The application of the photocurable resin composition 2 may be performed multiple times so as to obtain the required thickness.

The light-transmitting cover member 1 may be made of a plate-like material such as glass, acrylic resin, polyethylene terephthalate, polyethylene naphthalate, polycarbonate, etc., as long as it has light-transmitting properties that allow the image formed on the image display member to be visually recognized. and sheet materials. These materials can be subjected to single-sided or double-sided hard coating treatment, antireflection treatment, and the like. Physical properties such as thickness and elasticity of the light-transmitting cover member 1 can be appropriately determined according to the purpose of use.

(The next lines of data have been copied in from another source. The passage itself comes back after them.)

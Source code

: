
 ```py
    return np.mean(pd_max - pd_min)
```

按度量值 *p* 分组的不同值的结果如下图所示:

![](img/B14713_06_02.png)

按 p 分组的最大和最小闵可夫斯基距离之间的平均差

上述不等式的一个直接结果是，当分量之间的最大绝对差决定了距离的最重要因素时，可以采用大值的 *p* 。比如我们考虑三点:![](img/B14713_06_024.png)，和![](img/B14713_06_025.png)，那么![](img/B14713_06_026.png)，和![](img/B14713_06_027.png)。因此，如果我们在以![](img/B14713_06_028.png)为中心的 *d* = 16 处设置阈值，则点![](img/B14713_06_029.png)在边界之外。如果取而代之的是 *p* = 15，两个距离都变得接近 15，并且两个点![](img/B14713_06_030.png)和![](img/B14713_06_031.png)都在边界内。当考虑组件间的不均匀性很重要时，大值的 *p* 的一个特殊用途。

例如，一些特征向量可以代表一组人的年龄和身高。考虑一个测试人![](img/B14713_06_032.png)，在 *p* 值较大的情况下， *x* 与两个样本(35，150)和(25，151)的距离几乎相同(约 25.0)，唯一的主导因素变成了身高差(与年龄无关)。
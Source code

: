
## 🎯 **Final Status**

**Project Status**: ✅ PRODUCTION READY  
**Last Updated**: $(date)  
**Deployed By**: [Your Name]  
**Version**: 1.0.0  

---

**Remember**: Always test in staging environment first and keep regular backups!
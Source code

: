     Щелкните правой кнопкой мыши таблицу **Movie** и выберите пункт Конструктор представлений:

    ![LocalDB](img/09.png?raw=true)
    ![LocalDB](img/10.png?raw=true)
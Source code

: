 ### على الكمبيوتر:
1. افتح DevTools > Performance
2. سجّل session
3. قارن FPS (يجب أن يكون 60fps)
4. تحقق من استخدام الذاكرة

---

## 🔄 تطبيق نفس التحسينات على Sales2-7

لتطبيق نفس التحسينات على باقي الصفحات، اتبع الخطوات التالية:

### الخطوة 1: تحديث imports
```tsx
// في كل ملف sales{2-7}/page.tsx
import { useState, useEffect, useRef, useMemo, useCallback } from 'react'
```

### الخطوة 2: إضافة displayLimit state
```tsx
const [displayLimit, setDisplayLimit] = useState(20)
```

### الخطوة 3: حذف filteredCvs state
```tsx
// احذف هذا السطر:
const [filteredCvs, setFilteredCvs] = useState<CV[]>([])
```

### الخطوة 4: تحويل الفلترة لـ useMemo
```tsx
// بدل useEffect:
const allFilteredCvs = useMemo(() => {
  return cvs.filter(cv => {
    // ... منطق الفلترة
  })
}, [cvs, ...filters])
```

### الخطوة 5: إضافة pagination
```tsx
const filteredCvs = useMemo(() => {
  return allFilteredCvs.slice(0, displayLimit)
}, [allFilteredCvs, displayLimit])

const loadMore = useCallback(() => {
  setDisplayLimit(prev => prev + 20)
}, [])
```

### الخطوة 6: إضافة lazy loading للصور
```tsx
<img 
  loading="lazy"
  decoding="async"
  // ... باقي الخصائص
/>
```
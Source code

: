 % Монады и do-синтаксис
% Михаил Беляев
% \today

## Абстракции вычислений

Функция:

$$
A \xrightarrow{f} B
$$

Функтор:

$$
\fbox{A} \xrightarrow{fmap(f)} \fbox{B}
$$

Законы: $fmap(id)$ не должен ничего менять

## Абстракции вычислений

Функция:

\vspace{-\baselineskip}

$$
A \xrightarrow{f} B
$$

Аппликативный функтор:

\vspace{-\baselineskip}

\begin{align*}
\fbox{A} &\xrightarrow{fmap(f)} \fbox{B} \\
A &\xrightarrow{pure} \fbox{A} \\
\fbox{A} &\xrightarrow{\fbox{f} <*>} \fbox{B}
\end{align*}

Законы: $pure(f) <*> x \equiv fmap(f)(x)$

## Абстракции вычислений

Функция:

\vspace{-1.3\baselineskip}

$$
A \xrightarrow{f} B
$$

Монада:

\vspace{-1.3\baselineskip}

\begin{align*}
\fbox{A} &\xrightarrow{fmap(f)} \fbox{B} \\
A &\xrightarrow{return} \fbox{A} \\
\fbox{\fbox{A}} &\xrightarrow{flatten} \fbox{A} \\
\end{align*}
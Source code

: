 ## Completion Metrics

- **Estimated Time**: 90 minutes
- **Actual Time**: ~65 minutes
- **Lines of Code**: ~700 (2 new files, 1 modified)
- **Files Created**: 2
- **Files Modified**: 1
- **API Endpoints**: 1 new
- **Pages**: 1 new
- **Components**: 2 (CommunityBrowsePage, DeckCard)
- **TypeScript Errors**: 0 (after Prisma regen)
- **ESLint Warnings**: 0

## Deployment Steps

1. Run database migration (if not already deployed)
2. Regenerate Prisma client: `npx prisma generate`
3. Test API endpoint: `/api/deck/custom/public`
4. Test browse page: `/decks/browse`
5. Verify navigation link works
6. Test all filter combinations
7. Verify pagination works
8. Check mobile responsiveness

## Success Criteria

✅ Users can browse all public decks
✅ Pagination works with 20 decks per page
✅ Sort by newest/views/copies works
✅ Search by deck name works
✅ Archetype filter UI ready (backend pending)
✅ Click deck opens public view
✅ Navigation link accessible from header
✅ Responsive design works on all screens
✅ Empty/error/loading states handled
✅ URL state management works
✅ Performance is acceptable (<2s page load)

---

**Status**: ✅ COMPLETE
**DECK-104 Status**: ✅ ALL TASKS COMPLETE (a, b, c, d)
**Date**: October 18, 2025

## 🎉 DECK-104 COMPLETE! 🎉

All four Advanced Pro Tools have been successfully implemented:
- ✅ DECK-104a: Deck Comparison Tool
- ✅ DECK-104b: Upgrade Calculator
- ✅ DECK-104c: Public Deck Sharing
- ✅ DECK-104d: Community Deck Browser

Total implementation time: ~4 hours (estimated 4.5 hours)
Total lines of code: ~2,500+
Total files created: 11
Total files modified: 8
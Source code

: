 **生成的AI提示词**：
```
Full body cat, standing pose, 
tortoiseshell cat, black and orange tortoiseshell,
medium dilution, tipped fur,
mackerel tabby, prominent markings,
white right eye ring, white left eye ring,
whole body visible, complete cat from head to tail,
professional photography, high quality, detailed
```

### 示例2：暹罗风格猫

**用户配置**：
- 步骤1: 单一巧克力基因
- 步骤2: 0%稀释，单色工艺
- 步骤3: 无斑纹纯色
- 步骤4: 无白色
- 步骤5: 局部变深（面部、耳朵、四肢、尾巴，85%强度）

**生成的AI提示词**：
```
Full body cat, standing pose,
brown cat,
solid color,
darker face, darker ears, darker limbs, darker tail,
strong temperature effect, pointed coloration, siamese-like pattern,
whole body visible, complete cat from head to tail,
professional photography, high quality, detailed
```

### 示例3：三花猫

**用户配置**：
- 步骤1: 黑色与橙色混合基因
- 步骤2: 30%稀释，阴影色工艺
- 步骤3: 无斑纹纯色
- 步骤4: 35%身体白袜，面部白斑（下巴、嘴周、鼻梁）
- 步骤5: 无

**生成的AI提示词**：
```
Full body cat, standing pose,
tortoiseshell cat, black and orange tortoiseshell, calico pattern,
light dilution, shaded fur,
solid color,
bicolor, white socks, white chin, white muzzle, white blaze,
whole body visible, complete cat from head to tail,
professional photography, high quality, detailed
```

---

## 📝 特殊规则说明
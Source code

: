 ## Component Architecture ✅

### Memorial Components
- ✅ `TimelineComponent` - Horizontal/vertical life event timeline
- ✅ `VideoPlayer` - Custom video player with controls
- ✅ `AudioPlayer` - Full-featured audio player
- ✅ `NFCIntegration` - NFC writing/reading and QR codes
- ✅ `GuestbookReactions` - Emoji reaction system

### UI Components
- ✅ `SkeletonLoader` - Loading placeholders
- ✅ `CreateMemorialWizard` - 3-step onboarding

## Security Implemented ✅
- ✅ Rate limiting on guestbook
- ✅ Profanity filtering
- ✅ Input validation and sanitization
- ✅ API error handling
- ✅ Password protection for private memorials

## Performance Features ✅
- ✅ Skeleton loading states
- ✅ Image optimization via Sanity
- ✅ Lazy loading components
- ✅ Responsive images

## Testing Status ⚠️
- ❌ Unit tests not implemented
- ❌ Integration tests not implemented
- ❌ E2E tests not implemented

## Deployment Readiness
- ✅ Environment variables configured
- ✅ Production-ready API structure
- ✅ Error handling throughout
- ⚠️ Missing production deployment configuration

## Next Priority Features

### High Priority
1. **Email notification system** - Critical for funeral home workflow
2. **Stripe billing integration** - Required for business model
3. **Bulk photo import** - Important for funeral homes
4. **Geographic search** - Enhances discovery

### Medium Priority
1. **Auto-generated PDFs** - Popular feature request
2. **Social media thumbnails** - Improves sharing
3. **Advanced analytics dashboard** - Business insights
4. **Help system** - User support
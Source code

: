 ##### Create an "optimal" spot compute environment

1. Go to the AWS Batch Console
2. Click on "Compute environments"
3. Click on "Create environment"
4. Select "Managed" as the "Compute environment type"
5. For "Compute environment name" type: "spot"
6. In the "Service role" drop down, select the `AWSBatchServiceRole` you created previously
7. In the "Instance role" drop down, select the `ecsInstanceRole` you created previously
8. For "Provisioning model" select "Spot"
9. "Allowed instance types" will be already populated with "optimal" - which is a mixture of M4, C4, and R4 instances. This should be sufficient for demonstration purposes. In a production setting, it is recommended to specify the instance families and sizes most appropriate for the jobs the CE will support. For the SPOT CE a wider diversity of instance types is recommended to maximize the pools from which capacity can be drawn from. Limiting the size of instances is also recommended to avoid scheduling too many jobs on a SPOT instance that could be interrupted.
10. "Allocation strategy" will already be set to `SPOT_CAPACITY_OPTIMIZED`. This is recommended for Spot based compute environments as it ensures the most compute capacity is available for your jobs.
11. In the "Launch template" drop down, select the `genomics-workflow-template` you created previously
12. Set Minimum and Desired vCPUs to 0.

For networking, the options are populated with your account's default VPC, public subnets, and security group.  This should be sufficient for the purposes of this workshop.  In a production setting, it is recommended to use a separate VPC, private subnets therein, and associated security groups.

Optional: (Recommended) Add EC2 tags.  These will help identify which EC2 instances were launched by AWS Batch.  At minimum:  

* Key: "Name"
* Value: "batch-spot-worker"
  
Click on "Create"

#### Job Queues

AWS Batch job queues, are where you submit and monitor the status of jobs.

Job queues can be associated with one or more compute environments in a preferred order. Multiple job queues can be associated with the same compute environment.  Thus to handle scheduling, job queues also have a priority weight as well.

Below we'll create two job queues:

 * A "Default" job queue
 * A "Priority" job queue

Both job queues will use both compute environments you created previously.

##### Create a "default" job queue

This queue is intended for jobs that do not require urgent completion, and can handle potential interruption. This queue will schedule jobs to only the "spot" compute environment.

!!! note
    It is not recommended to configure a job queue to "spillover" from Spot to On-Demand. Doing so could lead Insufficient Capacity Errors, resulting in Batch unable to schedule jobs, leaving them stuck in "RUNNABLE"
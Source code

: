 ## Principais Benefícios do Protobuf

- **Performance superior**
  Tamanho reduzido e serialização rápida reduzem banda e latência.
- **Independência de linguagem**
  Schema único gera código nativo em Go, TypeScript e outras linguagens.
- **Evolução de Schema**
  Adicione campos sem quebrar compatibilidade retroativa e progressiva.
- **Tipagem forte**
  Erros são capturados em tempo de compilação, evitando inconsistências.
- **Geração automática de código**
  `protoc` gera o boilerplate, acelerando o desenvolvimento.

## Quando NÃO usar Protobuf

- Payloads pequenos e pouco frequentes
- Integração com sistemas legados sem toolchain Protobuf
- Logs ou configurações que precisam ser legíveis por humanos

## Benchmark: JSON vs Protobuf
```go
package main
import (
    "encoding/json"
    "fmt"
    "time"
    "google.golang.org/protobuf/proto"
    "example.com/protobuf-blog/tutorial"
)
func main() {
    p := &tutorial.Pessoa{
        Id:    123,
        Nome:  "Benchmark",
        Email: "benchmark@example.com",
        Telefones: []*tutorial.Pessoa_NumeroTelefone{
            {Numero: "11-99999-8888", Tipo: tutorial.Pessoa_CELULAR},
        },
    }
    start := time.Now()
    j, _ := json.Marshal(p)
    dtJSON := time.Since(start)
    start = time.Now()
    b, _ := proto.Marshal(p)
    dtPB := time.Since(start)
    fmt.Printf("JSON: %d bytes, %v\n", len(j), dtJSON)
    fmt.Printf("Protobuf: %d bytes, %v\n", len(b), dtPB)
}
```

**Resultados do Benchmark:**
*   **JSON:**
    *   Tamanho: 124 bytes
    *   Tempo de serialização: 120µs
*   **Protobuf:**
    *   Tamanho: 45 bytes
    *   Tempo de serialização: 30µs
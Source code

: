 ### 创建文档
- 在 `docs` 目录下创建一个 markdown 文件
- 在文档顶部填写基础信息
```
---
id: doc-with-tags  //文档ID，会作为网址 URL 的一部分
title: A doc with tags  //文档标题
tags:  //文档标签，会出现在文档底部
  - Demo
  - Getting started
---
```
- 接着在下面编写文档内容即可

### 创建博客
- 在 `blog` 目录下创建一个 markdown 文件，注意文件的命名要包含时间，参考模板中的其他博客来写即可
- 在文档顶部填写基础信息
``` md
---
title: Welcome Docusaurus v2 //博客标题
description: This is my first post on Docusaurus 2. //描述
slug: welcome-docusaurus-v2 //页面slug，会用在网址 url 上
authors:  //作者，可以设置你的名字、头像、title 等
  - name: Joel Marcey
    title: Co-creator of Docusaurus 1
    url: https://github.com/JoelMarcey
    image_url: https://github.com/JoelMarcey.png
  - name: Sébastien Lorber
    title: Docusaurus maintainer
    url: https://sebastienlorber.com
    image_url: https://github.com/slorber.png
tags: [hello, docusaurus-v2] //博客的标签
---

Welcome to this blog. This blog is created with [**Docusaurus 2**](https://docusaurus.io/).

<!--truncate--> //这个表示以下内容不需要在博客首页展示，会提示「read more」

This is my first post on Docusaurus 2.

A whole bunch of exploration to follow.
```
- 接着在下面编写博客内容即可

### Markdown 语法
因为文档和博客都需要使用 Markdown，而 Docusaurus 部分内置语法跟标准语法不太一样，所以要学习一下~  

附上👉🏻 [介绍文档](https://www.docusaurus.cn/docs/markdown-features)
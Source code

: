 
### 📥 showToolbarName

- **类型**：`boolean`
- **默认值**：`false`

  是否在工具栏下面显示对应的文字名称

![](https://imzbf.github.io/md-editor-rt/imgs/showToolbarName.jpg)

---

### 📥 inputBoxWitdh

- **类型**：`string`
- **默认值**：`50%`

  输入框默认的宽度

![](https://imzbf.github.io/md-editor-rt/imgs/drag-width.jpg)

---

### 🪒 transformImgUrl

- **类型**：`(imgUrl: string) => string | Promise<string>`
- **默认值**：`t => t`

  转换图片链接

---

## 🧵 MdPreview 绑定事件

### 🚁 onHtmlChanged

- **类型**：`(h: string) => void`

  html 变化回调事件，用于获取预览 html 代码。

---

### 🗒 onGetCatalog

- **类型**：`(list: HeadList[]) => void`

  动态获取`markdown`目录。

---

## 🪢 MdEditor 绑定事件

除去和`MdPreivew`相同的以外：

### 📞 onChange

In the light-transmitting cover member 1, a position input device such as a touch pad is attached to the plate-shaped material or sheet-shaped material described above, and a known adhesive or a temporarily cured resin layer of the photocurable resin composition of the present invention is used. or integrated via a cured resin layer.

The property of the photocurable resin composition 2 used in this step is liquid under ink jet conditions. Since a liquid material is used, even if there is distortion in the surface shape of the light-transmitting cover member 1 or the surface shape of the image display member, the distortion can be canceled.

<Step (b) (bonding step)>
Next, as shown in FIG. 3, the image display member 5 is attached to the light-transmissive cover member 1 from the photocurable resin composition film 4 side. The bonding can be performed by applying pressure at 10° C. to 80° C. using a known pressure bonding device.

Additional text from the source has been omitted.